The specified bandwidth is used only for accounting purposes. The specified bandwidth is not reserved by the CPT system for the actual traffic nor is it enforced on services. For example, if the actual traffic exceeds the bandwidth value, the CPT system carries the traffic and does not raise an alarm.

Select the Create PW Class Automatically check box to automatically create a pseudowire class with default values at the source and destination nodes of the MPLS-TP tunnel.

Note

For VPWS circuits, by default the interworking is NONE. To configure rewrite for VPWS circuits with CPT 50, select the interworking as Ethernet.

Step 8

In the Source screen of the wizard, specify the parameters for one endpoint:

Check the RING ID check box.
Note This check box is enabled only if the service state of the ring is enabled.
From the RING ID drop–down list, choose a ring .
Note This drop down list is enabled only if the RING ID check box is checked.
From the Slot/CPT50 drop-down list, choose a slot or CPT 50.
Note If you select the RING ID check box, a list of available CPT 50s is displayed.

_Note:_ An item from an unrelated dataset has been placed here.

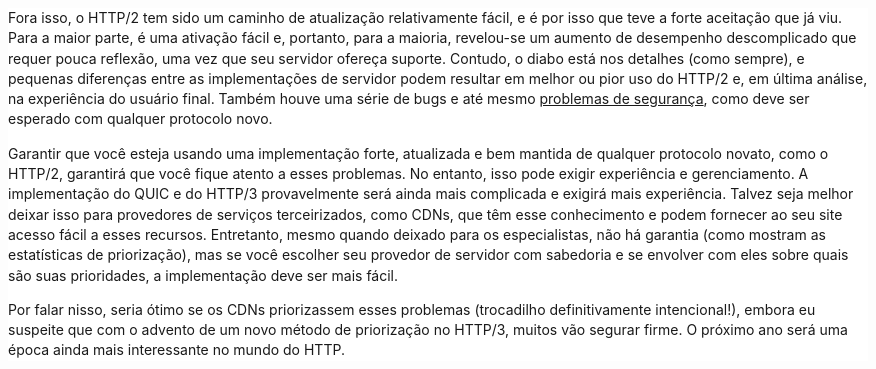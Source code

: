 Fora isso, o HTTP/2 tem sido um caminho de atualização relativamente fácil, e é por isso que teve a forte aceitação que já viu. Para a maior parte, é uma ativação fácil e, portanto, para a maioria, revelou-se um aumento de desempenho descomplicado que requer pouca reflexão, uma vez que seu servidor ofereça suporte. Contudo, o diabo está nos detalhes (como sempre), e pequenas diferenças entre as implementações de servidor podem resultar em melhor ou pior uso do HTTP/2 e, em última análise, na experiência do usuário final. Também houve uma série de bugs e até mesmo <a hreflang="en" href="https://github.com/Netflix/security-bulletins/blob/master/advisories/third-party/2019-002.md">problemas de segurança</a>, como deve ser esperado com qualquer protocolo novo.

Garantir que você esteja usando uma implementação forte, atualizada e bem mantida de qualquer protocolo novato, como o HTTP/2, garantirá que você fique atento a esses problemas. No entanto, isso pode exigir experiência e gerenciamento. A implementação do QUIC e do HTTP/3 provavelmente será ainda mais complicada e exigirá mais experiência. Talvez seja melhor deixar isso para provedores de serviços terceirizados, como CDNs, que têm esse conhecimento e podem fornecer ao seu site acesso fácil a esses recursos. Entretanto, mesmo quando deixado para os especialistas, não há garantia (como mostram as estatísticas de priorização), mas se você escolher seu provedor de servidor com sabedoria e se envolver com eles sobre quais são suas prioridades, a implementação deve ser mais fácil.

Por falar nisso, seria ótimo se os CDNs priorizassem esses problemas (trocadilho definitivamente intencional!), embora eu suspeite que com o advento de um novo método de priorização no HTTP/3, muitos vão segurar firme. O próximo ano será uma época ainda mais interessante no mundo do HTTP.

Otherwise, a list of available slots is displayed.
From the Attach BFD drop-down list, choose a BFD template to attach to this endpoint.
Note It is recommended that the same BFD template be attached for the endpoints.
Enter the unique tunnel number for this endpoint in the Tunnel Number field.

Note

The LSP Number field is a read-only field. 0 indicates the default LSP number of the working LSP. 1 indicates the default LSP number of the protect LSP.

Step 9

In the Destination screen of the wizard, specify the parameters for another endpoint. Repeat the previous step to do this.

Step 10

In the TP Tunnel Circuit Routing Preferences screen of the wizard, specify the routing preferences for the tunnel:

For constraint–based routing, check the Using Required Nodes/Spans check box. The Route Automatically check box is set by default and cannot be changed.
Specify the diversity constraints by choosing Nodal Diversity Required, Nodal Diversity Desired, or Link Diversity Only.
- Nodal Diversity Required—Ensures that the primary and alternate paths within path protection portions of the complete circuit path are nodally diverse.
- Nodal Diversity Desired—Specifies that node diversity is preferred, but if node diversity is not possible, CTC creates fiber-diverse paths for the path protection portion of the complete circuit path.
  
  Node diversity is not applicable if the source and destination are directly connected with fiber diverse path.
- Link Diversity Only—Specifies that only fiber-diverse primary and alternate paths for path protection portions of the complete circuit path are needed. The paths might be node-diverse, but CTC does not check for node diversity.
Click Next.

Step 11

In the TP Tunnel Circuit Routing Constraints screen of the wizard, the route of the MPLS–TP tunnel is displayed.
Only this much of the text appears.